O型は胃がんになりにくい
うまくできているものですが、残念ながら日本人の胃は、がんになりやすいのです。これまでの調査から十二指腸潰瘍の患者さんは胃がんが少ないことが知られていました。そのため、日本人の十二指腸潰瘍の患者さんと、そうでない日本人のDNAを比較したところ、十二指腸潰瘍のなりやすさと関連する2つの遺伝子が見つかりました(*3)。
このうち一方の遺伝子は、変異があると十二指腸潰瘍の発症率が上がると同時に、胃がんの発症率が半分近くまで下がります。そしてもう一つは、なんと血液型を決めるABO遺伝子でした。O型の人は、A型の人とくらべて十二指腸潰瘍に1.4倍なりやすかったのです。他の研究と合わせて考えると、O型の人は十二指腸潰瘍を起こしやすい代わりに、胃がんになりにくいようです。
血液型占いには科学的な根拠はないとされていますが、今回の研究は非常に厳密におこなわれたものです。血液型を決める遺伝子は血液の中の赤血球だけでなく、十二指腸を含むさまざまな組織で作用していることがわかっています。今後、研究が進むにつれて、血液型と病気のなりやすさについて、意外な事実が明らかになるかもしれません。これは将来のお楽しみとしましょう。
この論文の研究者らは、2つの遺伝子に変異が起きている人の割合を、日本人を含む11の人種で調べました。すると案の定、胃がんになりやすくなる組み合わせで遺伝子を持つ人が最も多いのが日本人でした。感染するピロリ菌の毒性が高いうえに、胃がんを発症しやすい遺伝的素因を持つ人が多いことが、日本で胃がんが多発する大きな原因と言えます。
発症率が高いのは男性、原因はタバコ
日本でピロリ菌に感染している人の割合は男性も女性も同じです。しかしながら、日本だけでなく世界のどこでも、胃がんの発症率は明らかに男性のほうが高いのです。なぜ、こんな「不公平」が起きるのだと思いますか?
その原因はすでに解明されています。一つがタバコです。日本で実施された多数の調査結果を総合的に分析した研究から、喫煙によって胃がんの発症率が高くなるのは確実という結論が得られています。タバコの煙には発がん性物質が70種類以上含まれていますから、当然と言えば当然でしょう。発がん性物質は細胞の中でDNAと結びつき、遺伝子変異を起こします。また、タバコが遺伝子のエピジェネティクス変化を促すという報告もあります。
喫煙による胃がんの発生は、ピロリ菌に感染しているかどうかとは無関係に起こり、日本人男性の胃がんは約6割がピロリ菌の感染、約3割が喫煙によるものと推定されています(*4)。
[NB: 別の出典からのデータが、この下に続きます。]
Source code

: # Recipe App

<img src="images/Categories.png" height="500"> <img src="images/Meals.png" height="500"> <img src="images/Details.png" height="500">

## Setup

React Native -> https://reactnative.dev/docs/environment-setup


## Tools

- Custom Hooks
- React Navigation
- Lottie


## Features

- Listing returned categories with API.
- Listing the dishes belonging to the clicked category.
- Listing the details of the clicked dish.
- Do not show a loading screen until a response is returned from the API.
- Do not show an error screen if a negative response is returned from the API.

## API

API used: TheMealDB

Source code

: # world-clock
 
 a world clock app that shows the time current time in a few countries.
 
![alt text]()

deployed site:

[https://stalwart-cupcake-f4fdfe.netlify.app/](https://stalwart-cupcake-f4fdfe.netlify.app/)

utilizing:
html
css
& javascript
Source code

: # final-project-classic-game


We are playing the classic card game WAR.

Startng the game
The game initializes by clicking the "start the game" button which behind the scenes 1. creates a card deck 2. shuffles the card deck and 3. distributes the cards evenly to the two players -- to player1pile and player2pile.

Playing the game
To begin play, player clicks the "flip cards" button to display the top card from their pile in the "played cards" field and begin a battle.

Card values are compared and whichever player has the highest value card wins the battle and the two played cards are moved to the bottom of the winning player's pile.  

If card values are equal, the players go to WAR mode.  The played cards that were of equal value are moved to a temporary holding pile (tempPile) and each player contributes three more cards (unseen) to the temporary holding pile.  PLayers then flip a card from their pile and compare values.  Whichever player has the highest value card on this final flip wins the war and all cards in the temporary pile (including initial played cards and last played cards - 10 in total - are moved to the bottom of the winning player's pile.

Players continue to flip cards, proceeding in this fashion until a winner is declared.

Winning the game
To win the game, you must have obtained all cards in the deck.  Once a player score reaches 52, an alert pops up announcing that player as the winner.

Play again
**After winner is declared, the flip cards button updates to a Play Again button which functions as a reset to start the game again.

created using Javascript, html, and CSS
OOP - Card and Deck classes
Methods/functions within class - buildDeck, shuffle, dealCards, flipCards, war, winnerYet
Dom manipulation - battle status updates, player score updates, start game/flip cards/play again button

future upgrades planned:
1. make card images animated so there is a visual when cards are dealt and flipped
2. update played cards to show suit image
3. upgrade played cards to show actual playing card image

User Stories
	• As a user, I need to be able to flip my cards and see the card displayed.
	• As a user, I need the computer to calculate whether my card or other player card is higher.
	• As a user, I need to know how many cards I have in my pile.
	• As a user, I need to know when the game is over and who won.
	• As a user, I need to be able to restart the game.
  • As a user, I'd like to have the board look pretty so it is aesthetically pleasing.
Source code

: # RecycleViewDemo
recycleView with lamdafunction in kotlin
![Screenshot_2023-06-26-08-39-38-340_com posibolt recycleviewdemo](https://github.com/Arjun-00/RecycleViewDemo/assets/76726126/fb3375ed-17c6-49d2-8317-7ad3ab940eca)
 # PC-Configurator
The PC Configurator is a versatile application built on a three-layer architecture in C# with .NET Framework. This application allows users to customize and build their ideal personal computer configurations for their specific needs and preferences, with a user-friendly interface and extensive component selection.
そのためピロリ菌に感染している人がタバコを吸うと、感染しておらず、喫煙もしない人とくらべて恐ろしいことに胃がんの発症率が11倍以上高くなります。
日本は先進国のなかで男性の喫煙率が高い国でした。それがようやく2022年の統計で25.4%まで下がりました。この年の韓国とフランス人男性の喫煙率は30%台、米国は22.7%、英国は15.0%でしたから、なんとか欧米グループの仲間入りを果たしたと言えそうです。しかし、同じ調査で日本人女性の喫煙率は7.7%でした。これでは発症率に差があるのも納得です。